Nothing but an exact copy of the listing should appear in the response.
**** Given records ****
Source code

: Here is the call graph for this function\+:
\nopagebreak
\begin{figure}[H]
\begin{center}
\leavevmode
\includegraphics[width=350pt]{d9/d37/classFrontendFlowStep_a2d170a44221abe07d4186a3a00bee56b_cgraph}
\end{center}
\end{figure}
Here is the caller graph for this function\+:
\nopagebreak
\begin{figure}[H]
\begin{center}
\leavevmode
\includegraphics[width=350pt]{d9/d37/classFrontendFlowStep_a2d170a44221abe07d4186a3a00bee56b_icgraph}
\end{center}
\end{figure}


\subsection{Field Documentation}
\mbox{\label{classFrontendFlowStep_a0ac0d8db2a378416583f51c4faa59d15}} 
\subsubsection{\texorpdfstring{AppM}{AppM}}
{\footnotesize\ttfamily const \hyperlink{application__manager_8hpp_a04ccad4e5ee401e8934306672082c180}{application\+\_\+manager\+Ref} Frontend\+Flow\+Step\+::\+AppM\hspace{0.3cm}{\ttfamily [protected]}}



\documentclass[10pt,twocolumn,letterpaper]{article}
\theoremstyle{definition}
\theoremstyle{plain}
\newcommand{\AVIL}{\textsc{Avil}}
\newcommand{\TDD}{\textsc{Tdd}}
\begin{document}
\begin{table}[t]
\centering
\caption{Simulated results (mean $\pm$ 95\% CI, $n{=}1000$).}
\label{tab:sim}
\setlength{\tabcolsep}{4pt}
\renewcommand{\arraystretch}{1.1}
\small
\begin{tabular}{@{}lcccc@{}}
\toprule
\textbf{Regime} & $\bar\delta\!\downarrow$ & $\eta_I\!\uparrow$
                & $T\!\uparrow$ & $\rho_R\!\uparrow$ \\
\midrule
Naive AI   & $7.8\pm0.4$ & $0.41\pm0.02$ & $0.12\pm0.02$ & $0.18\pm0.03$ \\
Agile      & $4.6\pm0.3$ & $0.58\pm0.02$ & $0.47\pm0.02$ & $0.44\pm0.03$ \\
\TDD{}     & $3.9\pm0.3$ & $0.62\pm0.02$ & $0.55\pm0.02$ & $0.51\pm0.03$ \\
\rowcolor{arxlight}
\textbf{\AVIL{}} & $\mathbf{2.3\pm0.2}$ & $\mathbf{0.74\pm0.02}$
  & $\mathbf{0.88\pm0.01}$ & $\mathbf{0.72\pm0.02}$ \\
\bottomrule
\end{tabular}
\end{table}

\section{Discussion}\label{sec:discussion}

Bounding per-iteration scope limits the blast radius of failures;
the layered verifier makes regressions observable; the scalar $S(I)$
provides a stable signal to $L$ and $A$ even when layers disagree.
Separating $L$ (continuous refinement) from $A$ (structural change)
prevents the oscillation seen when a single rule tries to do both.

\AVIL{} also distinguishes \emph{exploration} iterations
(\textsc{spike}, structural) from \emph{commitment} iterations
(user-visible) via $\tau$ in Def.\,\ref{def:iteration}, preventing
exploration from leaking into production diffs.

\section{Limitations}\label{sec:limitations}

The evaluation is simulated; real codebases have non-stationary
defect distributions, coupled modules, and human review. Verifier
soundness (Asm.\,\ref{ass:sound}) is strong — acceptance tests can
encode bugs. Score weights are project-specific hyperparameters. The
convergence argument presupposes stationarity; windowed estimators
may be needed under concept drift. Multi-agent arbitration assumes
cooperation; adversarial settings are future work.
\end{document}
****
Exercise solution:
Source code

: Here is the call graph for this function\+:
\nopagebreak
\begin{figure}[H]
\begin{center}
\leavevmode
\includegraphics[width=350pt]{d9/d37/classFrontendFlowStep_a2d170a44221abe07d4186a3a00bee56b_cgraph}
\end{center}
\end{figure}
Here is the caller graph for this function\+:
\nopagebreak
\begin{figure}[H]
\begin{center}
\leavevmode
\includegraphics[width=350pt]{d9/d37/classFrontendFlowStep_a2d170a44221abe07d4186a3a00bee56b_icgraph}
\end{center}
\end{figure}


\subsection{Field Documentation}
\mbox{\label{classFrontendFlowStep_a0ac0d8db2a378416583f51c4faa59d15}} 
\subsubsection{\texorpdfstring{AppM}{AppM}}
{\footnotesize\ttfamily const \hyperlink{application__manager_8hpp_a04ccad4e5ee401e8934306672082c180}{application\+\_\+manager\+Ref} Frontend\+Flow\+Step\+::\+AppM\hspace{0.3cm}{\ttfamily [protected]}}



\documentclass[10pt,twocolumn,letterpaper]{article}
\theoremstyle{definition}
\theoremstyle{plain}
\newcommand{\AVIL}{\textsc{Avil}}
\newcommand{\TDD}{\textsc{Tdd}}
\begin{document}
\begin{table}[t]
\centering
\caption{Simulated results (mean $\pm$ 95\% CI, $n{=}1000$).}
\label{tab:sim}
\setlength{\tabcolsep}{4pt}
\renewcommand{\arraystretch}{1.1}
\small
\begin{tabular}{@{}lcccc@{}}
\toprule
\textbf{Regime} & $\bar\delta\!\downarrow$ & $\eta_I\!\uparrow$
                & $T\!\uparrow$ & $\rho_R\!\uparrow$ \\
\midrule
Naive AI   & $7.8\pm0.4$ & $0.41\pm0.02$ & $0.12\pm0.02$ & $0.18\pm0.03$ \\
Agile      & $4.6\pm0.3$ & $0.58\pm0.02$ & $0.47\pm0.02$ & $0.44\pm0.03$ \\
\TDD{}     & $3.9\pm0.3$ & $0.62\pm0.02$ & $0.55\pm0.02$ & $0.51\pm0.03$ \\
\rowcolor{arxlight}
\textbf{\AVIL{}} & $\mathbf{2.3\pm0.2}$ & $\mathbf{0.74\pm0.02}$
  & $\mathbf{0.88\pm0.01}$ & $\mathbf{0.72\pm0.02}$ \\
\bottomrule
\end{tabular}
\end{table}

\section{Discussion}\label{sec:discussion}

Bounding per-iteration scope limits the blast radius of failures;
the layered verifier makes regressions observable; the scalar $S(I)$
provides a stable signal to $L$ and $A$ even when layers disagree.
Separating $L$ (continuous refinement) from $A$ (structural change)
prevents the oscillation seen when a single rule tries to do both.

\AVIL{} also distinguishes \emph{exploration} iterations
(\textsc{spike}, structural) from \emph{commitment} iterations
(user-visible) via $\tau$ in Def.\,\ref{def:iteration}, preventing
exploration from leaking into production diffs.

\section{Limitations}\label{sec:limitations}

The evaluation is simulated; real codebases have non-stationary
defect distributions, coupled modules, and human review. Verifier
soundness (Asm.\,\ref{ass:sound}) is strong — acceptance tests can
encode bugs. Score weights are project-specific hyperparameters. The
convergence argument presupposes stationarity; windowed estimators
may be needed under concept drift. Multi-agent arbitration assumes
cooperation; adversarial settings are future work.
\end{document}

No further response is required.